• Work task: Please give nothing except the number of lines in the records below that include the word "Validated".

[Material provided Boundary: Start]

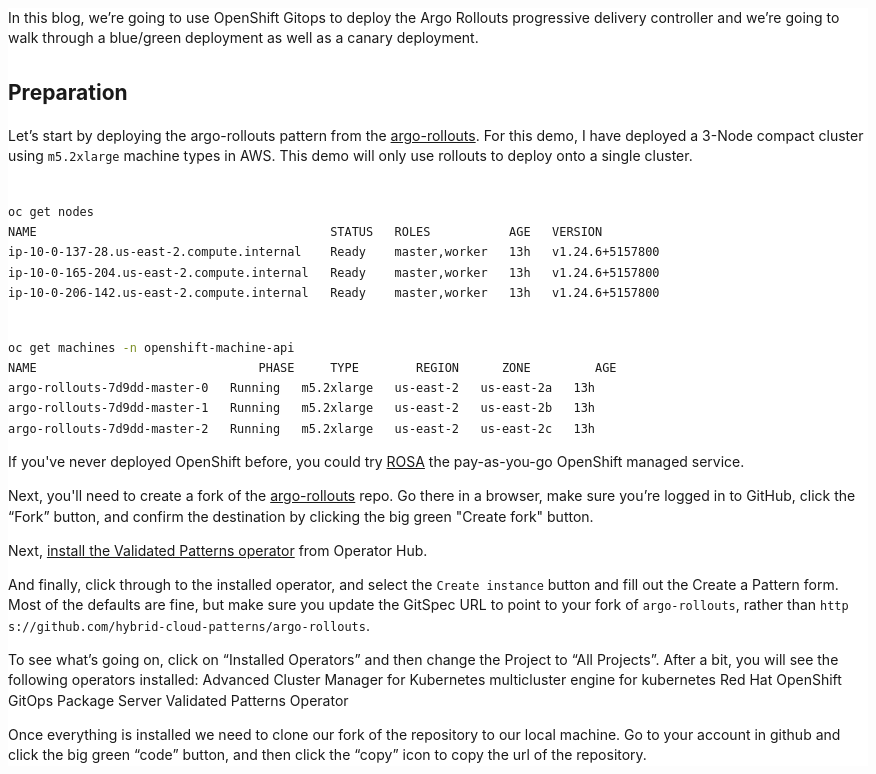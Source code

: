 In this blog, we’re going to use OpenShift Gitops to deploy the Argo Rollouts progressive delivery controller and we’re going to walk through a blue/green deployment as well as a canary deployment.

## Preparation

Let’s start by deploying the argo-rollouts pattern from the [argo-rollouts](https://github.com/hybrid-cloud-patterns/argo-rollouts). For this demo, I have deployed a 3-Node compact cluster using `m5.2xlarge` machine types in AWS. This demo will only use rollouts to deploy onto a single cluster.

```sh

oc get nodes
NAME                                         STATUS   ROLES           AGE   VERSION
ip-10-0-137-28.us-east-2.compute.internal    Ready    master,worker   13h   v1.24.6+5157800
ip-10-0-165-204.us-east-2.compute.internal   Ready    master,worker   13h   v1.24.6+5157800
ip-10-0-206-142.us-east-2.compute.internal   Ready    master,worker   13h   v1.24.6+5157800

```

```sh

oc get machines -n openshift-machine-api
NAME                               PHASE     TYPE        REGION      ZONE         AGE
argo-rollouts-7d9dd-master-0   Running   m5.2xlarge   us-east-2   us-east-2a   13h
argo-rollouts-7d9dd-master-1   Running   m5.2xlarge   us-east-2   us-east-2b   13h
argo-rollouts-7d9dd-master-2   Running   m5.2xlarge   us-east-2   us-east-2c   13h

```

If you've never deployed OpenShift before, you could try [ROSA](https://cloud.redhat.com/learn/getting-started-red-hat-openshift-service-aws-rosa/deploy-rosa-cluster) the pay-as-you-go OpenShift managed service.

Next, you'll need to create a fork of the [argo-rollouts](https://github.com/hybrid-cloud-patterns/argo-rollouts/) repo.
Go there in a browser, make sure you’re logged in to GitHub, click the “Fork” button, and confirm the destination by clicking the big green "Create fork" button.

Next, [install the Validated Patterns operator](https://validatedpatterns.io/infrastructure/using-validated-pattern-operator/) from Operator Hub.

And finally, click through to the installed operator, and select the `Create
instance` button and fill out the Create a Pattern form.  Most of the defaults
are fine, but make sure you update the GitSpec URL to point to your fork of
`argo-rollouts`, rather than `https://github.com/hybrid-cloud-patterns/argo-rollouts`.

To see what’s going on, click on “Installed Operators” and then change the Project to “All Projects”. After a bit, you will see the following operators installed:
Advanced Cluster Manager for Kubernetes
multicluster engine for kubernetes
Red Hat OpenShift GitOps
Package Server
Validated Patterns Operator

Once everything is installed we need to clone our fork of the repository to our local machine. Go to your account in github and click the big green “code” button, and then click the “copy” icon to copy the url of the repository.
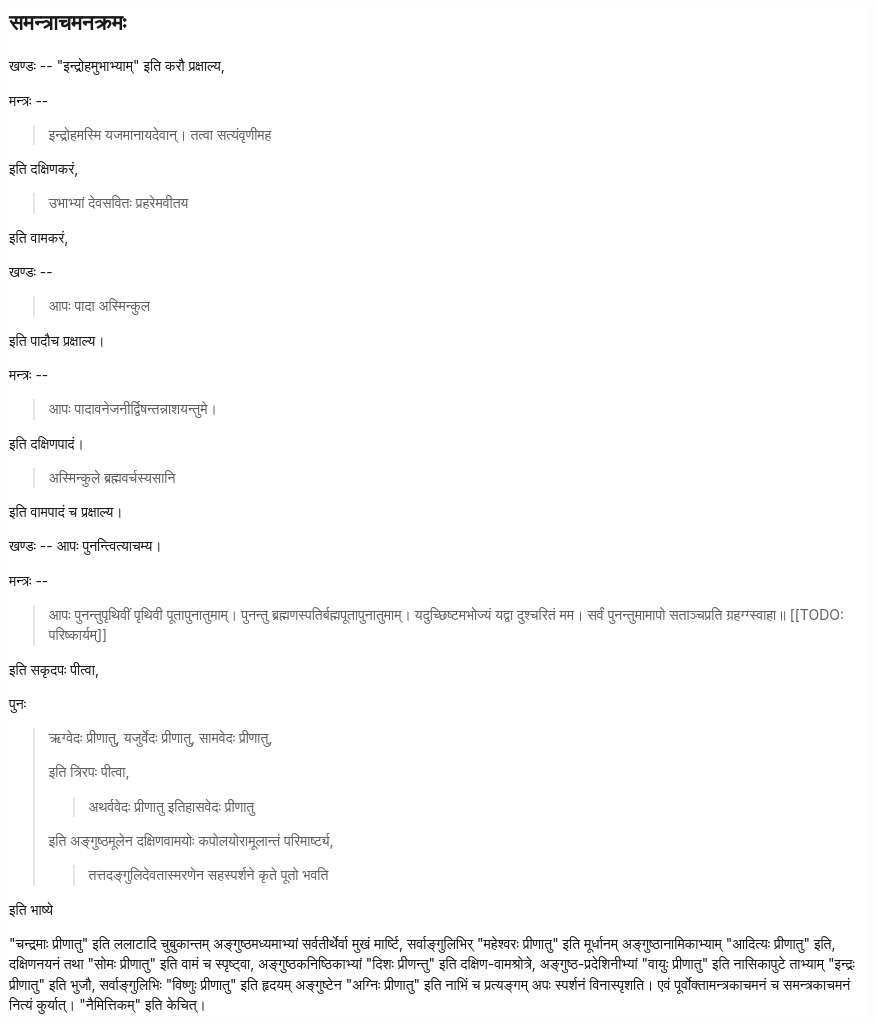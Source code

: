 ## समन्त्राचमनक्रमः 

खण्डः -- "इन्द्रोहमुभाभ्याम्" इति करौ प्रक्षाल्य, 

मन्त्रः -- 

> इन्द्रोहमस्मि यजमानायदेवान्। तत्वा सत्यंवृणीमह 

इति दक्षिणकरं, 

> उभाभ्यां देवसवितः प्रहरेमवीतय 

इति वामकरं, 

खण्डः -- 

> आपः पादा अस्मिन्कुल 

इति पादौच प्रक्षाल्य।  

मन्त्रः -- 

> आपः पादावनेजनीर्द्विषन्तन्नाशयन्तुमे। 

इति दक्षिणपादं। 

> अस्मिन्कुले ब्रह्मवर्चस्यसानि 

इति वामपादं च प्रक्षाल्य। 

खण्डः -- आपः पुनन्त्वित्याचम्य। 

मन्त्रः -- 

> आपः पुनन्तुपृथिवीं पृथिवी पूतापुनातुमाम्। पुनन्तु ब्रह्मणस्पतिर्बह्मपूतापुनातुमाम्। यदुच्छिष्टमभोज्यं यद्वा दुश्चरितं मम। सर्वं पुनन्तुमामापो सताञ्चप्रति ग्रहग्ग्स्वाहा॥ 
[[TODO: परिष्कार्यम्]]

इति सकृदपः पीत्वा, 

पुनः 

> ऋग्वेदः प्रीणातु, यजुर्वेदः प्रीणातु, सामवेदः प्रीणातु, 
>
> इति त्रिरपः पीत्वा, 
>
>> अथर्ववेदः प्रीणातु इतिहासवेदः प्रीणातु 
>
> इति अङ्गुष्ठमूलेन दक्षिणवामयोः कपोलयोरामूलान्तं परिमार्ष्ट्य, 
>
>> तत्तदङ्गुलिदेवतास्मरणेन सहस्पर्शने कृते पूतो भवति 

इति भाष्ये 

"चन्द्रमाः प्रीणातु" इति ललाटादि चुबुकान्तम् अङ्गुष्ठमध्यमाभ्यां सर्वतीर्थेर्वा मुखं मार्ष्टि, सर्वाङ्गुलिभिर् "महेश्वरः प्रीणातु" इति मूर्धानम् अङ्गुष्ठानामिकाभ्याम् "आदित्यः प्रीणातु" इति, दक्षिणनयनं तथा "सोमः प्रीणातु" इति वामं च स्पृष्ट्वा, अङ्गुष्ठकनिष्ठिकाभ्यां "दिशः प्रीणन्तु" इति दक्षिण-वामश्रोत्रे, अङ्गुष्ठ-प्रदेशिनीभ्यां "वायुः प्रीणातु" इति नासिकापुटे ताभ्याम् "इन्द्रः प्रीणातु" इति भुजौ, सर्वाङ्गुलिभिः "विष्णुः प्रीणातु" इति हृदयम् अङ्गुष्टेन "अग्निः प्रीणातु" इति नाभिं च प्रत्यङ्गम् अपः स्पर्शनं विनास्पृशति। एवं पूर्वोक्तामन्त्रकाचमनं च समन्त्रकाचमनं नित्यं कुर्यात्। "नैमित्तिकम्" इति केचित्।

[Material provided Boundary: End]

• Response to the exercise: 2